Its incidence varies between 1 to 3 in every 1000 live births. It can be present at birth or during the first year of life.It can be present in isolation or in association with other musculoskeletal disorders. It is usally more common in females, first born child, breech presentation (bottom of baby is delivered first in place of head) and in oligohydramions pregnancies.

Every child should be examined thoroughly by a paediatrician to rule out ddh and in case of any doubt, the child should be timely referred to a paediatric orthopaedic surgeon.

It is sometimes difficult to detect DDH early as there are no obvious signs present. However a careful clinical examination of both the lower limbs will be able to make out a diagnosis. Apart from examination there are other studies including USG and X-rays of the hips to confirm the diagnosis of DDH.

Treatment of DDH is age dependent:

 0 to 6 months: Children with DDH in this age group can be managed with soft brace also known as Pavlik harness which keeps the hips in place by flexing and abducting them. This helps in better and more normal development of dysplastic acetabulum.

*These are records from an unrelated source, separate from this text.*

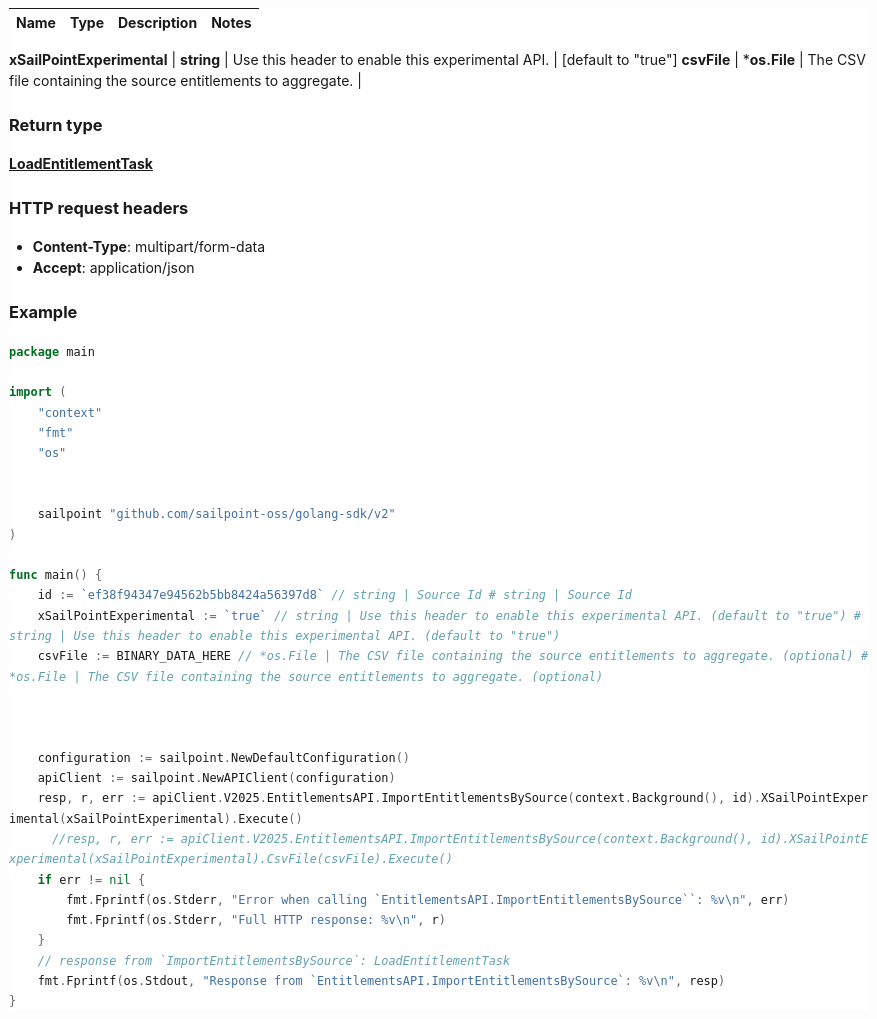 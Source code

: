 
Name | Type | Description  | Notes
------------- | ------------- | ------------- | -------------

 **xSailPointExperimental** | **string** | Use this header to enable this experimental API. | [default to &quot;true&quot;]
 **csvFile** | ***os.File** | The CSV file containing the source entitlements to aggregate. | 

### Return type

[**LoadEntitlementTask**](../models/load-entitlement-task)

### HTTP request headers

- **Content-Type**: multipart/form-data
- **Accept**: application/json

### Example

```go
package main

import (
	"context"
	"fmt"
	"os"
  
    
	sailpoint "github.com/sailpoint-oss/golang-sdk/v2"
)

func main() {
    id := `ef38f94347e94562b5bb8424a56397d8` // string | Source Id # string | Source Id
    xSailPointExperimental := `true` // string | Use this header to enable this experimental API. (default to "true") # string | Use this header to enable this experimental API. (default to "true")
    csvFile := BINARY_DATA_HERE // *os.File | The CSV file containing the source entitlements to aggregate. (optional) # *os.File | The CSV file containing the source entitlements to aggregate. (optional)

    

    configuration := sailpoint.NewDefaultConfiguration()
    apiClient := sailpoint.NewAPIClient(configuration)
    resp, r, err := apiClient.V2025.EntitlementsAPI.ImportEntitlementsBySource(context.Background(), id).XSailPointExperimental(xSailPointExperimental).Execute()
	  //resp, r, err := apiClient.V2025.EntitlementsAPI.ImportEntitlementsBySource(context.Background(), id).XSailPointExperimental(xSailPointExperimental).CsvFile(csvFile).Execute()
    if err != nil {
	    fmt.Fprintf(os.Stderr, "Error when calling `EntitlementsAPI.ImportEntitlementsBySource``: %v\n", err)
	    fmt.Fprintf(os.Stderr, "Full HTTP response: %v\n", r)
    }
    // response from `ImportEntitlementsBySource`: LoadEntitlementTask
    fmt.Fprintf(os.Stdout, "Response from `EntitlementsAPI.ImportEntitlementsBySource`: %v\n", resp)
}
```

 B6 months to 2 years: A Pavlik harness is not appropriate for this age. A ddh diagnosed in this age needs evaluation under anaesthesia in which arthrogram is done to assess concentric close reduction of hip. If close reduction is achieved, a hip spica cast is applied in appropriate position for 2-3months. If a close reduction doesn’t work, then an open reduction is to be done to attain reduction. If the reduction is too tight, sometimes a thigh bone shortening is also done to prevent pressure on the head and subsequent vascular damage. Also sometimes, a reshaping of the socket is also required by doing an acetabular osteotomy. After the open surgery, a hip spica is applied for 3 months.

 Older kids> 2 years: Kids older than 2 years frequently need a open reduction with femoral and pelvic osteotomies.

Outcomes: Regular long term follow ups are required to ensure normal development of the hip joint. Most of children with have good functional hips after appropriate treatment. Some patients may need further surgery for residual dysplasia. However if left untreated, dysplastic hips can lead to early degeneration and pain of the affected hips.